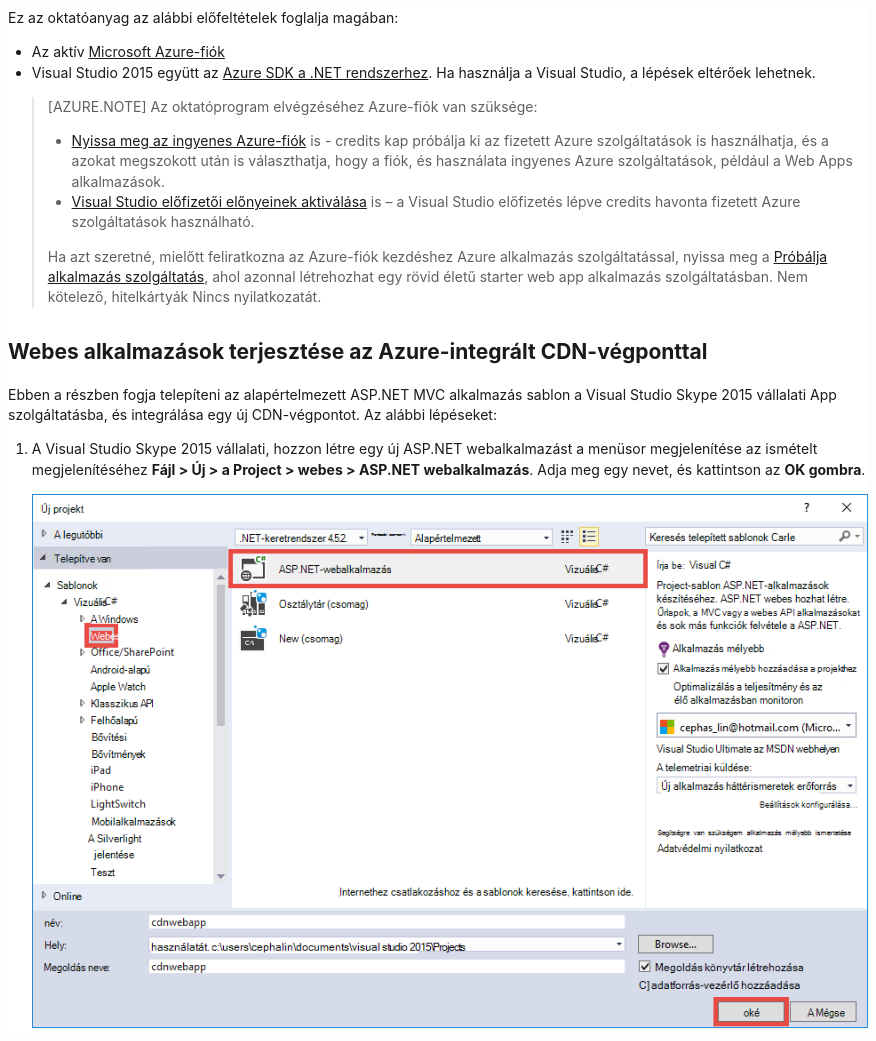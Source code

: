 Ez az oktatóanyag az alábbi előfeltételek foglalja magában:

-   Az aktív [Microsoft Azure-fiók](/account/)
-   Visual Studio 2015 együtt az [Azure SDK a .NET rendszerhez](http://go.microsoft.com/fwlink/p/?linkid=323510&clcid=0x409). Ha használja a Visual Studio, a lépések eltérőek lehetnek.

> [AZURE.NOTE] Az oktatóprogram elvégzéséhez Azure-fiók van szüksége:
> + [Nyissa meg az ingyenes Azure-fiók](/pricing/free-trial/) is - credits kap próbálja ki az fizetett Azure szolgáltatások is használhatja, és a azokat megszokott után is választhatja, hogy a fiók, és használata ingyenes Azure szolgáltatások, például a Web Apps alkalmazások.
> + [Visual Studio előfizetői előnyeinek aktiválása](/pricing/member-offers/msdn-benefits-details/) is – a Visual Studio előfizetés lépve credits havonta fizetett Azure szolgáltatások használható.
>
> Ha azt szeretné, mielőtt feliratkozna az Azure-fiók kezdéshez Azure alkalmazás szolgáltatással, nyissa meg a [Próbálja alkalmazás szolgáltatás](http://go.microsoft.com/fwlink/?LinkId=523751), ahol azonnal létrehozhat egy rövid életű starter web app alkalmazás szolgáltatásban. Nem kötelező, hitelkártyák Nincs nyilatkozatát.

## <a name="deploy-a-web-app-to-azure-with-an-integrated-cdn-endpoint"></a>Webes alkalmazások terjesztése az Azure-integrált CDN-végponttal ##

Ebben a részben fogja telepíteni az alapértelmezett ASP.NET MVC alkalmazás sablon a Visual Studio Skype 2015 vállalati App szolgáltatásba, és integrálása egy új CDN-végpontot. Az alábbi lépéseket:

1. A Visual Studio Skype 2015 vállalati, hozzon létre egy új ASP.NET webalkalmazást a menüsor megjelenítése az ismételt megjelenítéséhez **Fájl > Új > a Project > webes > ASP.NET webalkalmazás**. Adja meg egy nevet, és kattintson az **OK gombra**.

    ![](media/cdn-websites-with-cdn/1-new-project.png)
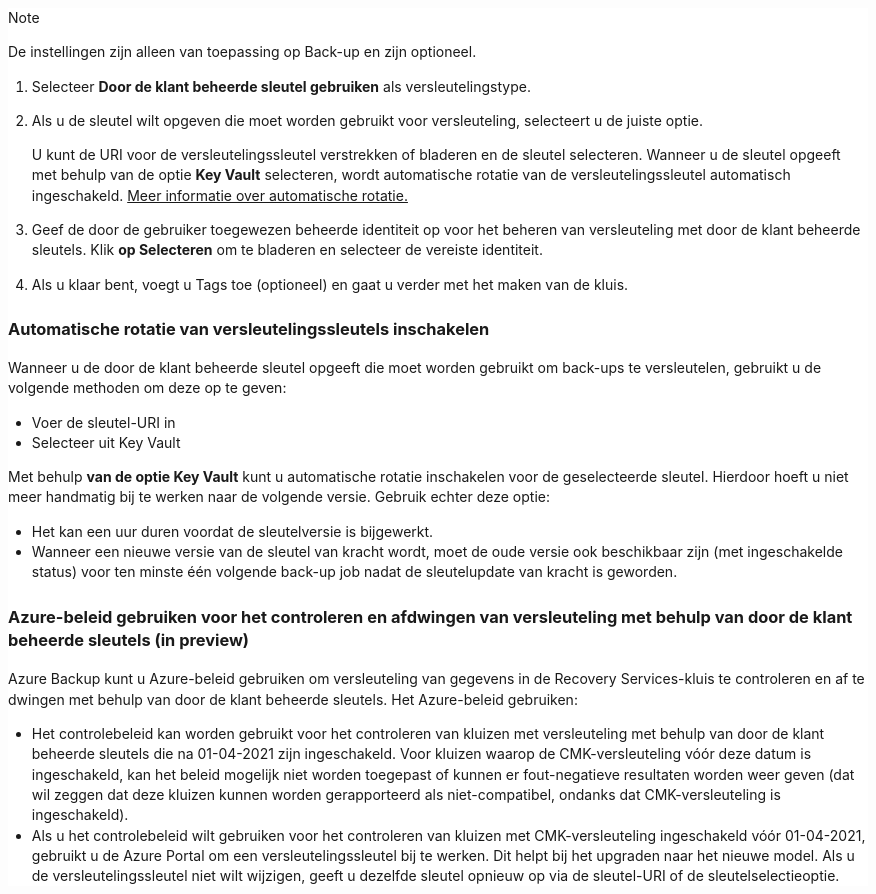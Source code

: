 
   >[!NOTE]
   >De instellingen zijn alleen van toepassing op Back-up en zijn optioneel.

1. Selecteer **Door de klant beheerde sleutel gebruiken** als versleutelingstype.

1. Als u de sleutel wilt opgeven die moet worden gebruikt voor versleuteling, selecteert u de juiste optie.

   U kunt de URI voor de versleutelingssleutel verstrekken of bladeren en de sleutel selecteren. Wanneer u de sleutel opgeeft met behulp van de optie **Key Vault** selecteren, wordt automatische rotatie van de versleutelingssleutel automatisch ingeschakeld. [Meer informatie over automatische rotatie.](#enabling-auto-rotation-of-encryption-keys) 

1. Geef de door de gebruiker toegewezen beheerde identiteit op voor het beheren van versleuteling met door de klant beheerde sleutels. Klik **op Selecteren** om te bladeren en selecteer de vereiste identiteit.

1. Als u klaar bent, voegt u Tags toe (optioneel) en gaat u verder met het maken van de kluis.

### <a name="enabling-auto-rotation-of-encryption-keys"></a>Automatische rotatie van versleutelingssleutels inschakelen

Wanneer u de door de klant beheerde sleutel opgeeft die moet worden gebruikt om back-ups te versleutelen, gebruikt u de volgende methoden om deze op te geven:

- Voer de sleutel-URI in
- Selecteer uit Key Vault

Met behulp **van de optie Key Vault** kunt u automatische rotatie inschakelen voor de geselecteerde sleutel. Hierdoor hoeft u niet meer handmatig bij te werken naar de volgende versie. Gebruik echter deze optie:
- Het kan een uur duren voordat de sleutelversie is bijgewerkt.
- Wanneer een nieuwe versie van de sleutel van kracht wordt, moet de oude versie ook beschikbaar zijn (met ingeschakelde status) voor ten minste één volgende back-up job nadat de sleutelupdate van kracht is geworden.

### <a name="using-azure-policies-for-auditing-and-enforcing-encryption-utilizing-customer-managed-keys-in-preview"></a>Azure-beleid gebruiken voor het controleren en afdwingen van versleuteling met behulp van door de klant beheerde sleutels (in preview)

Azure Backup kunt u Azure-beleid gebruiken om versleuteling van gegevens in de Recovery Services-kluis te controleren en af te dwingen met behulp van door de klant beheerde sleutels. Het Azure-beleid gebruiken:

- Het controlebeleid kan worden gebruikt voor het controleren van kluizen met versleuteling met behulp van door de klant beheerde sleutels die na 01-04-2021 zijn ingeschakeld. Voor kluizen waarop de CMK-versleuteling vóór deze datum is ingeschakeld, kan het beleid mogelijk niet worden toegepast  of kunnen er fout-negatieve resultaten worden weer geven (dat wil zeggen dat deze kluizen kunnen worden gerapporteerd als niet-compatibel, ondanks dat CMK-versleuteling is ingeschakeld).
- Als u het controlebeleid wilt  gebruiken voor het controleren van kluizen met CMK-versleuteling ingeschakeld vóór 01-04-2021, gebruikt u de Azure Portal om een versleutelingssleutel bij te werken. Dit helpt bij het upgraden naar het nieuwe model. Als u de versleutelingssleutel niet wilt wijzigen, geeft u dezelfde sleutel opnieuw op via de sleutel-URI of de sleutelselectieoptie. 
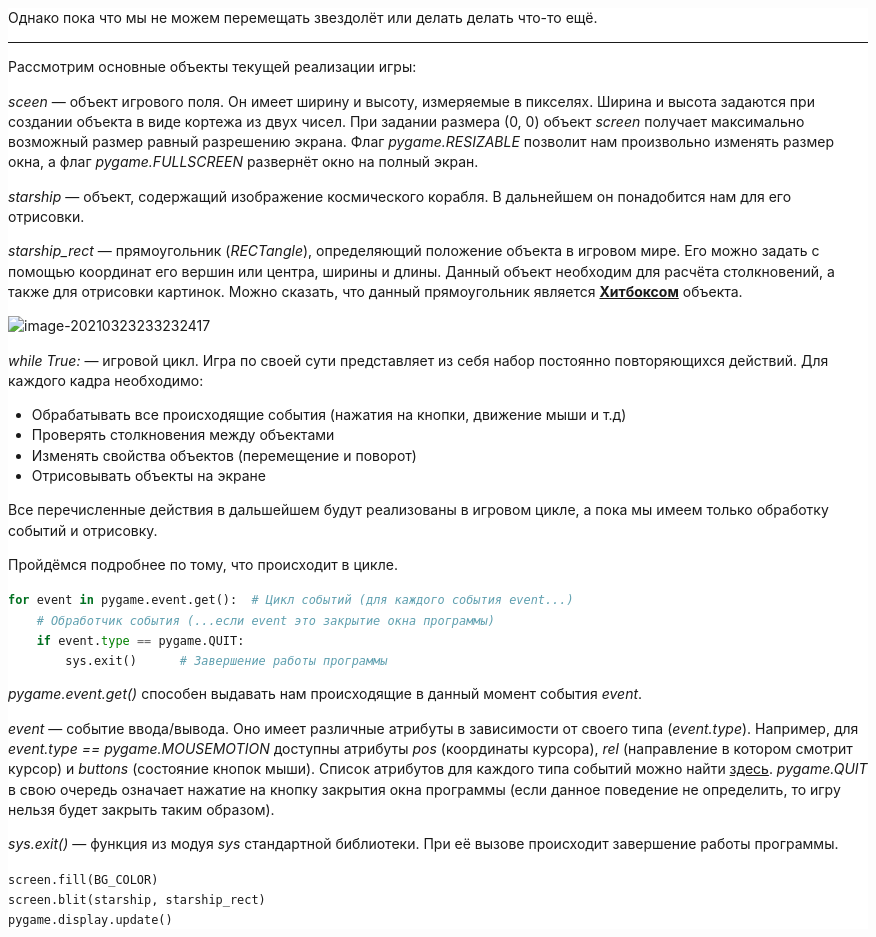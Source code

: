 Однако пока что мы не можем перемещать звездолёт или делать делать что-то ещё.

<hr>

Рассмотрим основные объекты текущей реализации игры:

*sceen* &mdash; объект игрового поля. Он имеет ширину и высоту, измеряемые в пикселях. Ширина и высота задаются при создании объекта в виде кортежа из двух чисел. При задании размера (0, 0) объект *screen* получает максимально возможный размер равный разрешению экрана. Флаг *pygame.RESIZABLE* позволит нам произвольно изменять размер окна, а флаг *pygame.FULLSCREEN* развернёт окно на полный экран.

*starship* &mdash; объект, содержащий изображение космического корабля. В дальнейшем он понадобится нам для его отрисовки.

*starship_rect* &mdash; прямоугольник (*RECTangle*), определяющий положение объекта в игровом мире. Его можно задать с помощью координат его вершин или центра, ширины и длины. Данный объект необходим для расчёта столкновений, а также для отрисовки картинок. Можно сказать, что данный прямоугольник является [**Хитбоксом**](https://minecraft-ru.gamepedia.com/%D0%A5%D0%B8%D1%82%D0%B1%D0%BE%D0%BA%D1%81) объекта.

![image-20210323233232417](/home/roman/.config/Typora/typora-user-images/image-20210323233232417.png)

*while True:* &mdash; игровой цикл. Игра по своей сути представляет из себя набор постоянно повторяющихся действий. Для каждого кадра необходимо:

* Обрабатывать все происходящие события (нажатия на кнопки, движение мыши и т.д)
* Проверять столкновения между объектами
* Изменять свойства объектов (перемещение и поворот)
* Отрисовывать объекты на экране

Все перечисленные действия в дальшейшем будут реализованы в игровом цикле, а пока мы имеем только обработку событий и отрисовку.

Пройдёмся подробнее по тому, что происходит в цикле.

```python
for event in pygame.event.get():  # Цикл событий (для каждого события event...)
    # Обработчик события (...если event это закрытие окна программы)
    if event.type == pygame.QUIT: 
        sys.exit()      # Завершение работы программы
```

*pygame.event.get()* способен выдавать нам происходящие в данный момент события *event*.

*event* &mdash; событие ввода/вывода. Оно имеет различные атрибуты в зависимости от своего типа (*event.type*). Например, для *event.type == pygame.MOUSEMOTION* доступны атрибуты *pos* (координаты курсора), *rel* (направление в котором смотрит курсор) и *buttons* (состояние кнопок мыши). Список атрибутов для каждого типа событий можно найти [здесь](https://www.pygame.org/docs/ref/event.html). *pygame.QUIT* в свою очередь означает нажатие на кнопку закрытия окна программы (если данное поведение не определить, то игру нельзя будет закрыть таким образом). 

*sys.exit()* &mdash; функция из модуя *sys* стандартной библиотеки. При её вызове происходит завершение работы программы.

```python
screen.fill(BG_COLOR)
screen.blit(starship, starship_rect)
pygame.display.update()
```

======

_Task instructions_: Extract all lines of the records above that include "NOTE".

_Answer space_:
> [AZURE.NOTE] Az oktatóprogram elvégzéséhez Azure-fiók van szüksége:
   >[!NOTE]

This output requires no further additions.